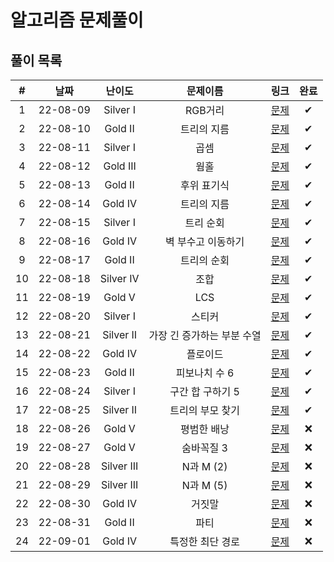 # 알고리즘 문제풀이

## 풀이 목록

|  #  |   날짜   |   난이도   |      문제이름       |      링크      | 완료 | 
| :-: | :------: | :-------: | :-----------------: | :-----------: | :--: | 
|  1  | 22-08-09 | Silver I | RGB거리 | [문제](https://www.acmicpc.net/problem/1149) | ✔ |
|  2  | 22-08-10 | Gold II | 트리의 지름 | [문제](https://www.acmicpc.net/problem/1167) | ✔ |
|  3  | 22-08-11 | Silver I | 곱셈 | [문제](https://www.acmicpc.net/problem/1629) | ✔ |
|  4  | 22-08-12 | Gold III | 웜홀 | [문제](https://www.acmicpc.net/problem/1865) | ✔ |
|  5  | 22-08-13 | Gold II | 후위 표기식 | [문제](https://www.acmicpc.net/problem/1918) | ✔ |
|  6  | 22-08-14 | Gold IV | 트리의 지름 | [문제](https://www.acmicpc.net/problem/1967) | ✔ |
|  7  | 22-08-15 | Silver I | 트리 순회 | [문제](https://www.acmicpc.net/problem/1991) | ✔ |
|  8  | 22-08-16 | Gold IV | 벽 부수고 이동하기 | [문제](https://www.acmicpc.net/problem/2206) | ✔ |
|  9  | 22-08-17 | Gold II | 트리의 순회 | [문제](https://www.acmicpc.net/problem/2263) | ✔ |
|  10 | 22-08-18 | Silver IV | 조합 | [문제](https://www.acmicpc.net/problem/2407) | ✔ |
|  11 | 22-08-19 | Gold V | LCS | [문제](https://www.acmicpc.net/problem/9251) | ✔ |
|  12 | 22-08-20 | Silver I | 스티커 | [문제](https://www.acmicpc.net/problem/9465) | ✔ |
|  13 | 22-08-21 | Silver II | 가장 긴 증가하는 부분 수열 | [문제](https://www.acmicpc.net/problem/11053) | ✔ |
|  14 | 22-08-22 | Gold IV | 플로이드 | [문제](https://www.acmicpc.net/problem/11404) | ✔ |
|  15 | 22-08-23 | Gold II | 피보나치 수 6 | [문제](https://www.acmicpc.net/problem/11444) | ✔ |
|  16 | 22-08-24 | Silver I | 구간 합 구하기 5 | [문제](https://www.acmicpc.net/problem/11660) | ✔ |
|  17 | 22-08-25 | Silver II | 트리의 부모 찾기 | [문제](https://www.acmicpc.net/problem/11725) | ✔ |
|  18 | 22-08-26 | Gold V | 평범한 배낭 | [문제](https://www.acmicpc.net/problem/12865) | ❌ |
|  19 | 22-08-27 | Gold V | 숨바꼭질 3 | [문제](https://www.acmicpc.net/problem/13549) | ❌ |
|  20 | 22-08-28 | Silver III | N과 M (2) | [문제](https://www.acmicpc.net/problem/15650) | ❌ |
|  21 | 22-08-29 | Silver III | N과 M (5) | [문제](https://www.acmicpc.net/problem/15654) | ❌ |
|  22 | 22-08-30 | Gold IV | 거짓말 | [문제](https://www.acmicpc.net/problem/1043) | ❌ |
|  23 | 22-08-31 | Gold II | 파티 | [문제](https://www.acmicpc.net/problem/1238) | ❌ |
|  24 | 22-09-01 | Gold IV | 특정한 최단 경로 | [문제](https://www.acmicpc.net/problem/1504) | ❌ |
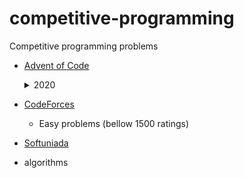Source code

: # competitive-programming

Competitive programming problems

- [Advent of Code](https://adventofcode.com)

    <details>6/25<summary>2020</summary></details>

- [CodeForces](https://codeforces.com)

    - Easy problems (bellow 1500 ratings)

- [Softuniada](https://judge.softuni.org/Contests/#!/List/ByCategory/14/Softuniada)

- algorithms
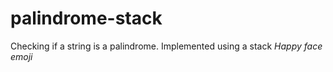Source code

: # palindrome-stack
Checking if a string is a palindrome. Implemented using a stack *Happy face emoji*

-------

▶ [DIRECTIONS FOR THIS TASK] Reproduce exactly, and only, the lines from the one containing "- [Advent of Code](https://adventofcode.com)" through the last line of the records above, both included, leaving out any pictures.

▶ [FINISHED EXERCISE]
- [Advent of Code](https://adventofcode.com)

    <details>6/25<summary>2020</summary></details>

- [CodeForces](https://codeforces.com)

    - Easy problems (bellow 1500 ratings)

- [Softuniada](https://judge.softuni.org/Contests/#!/List/ByCategory/14/Softuniada)

- algorithms
Source code

: # palindrome-stack
Checking if a string is a palindrome. Implemented using a stack *Happy face emoji*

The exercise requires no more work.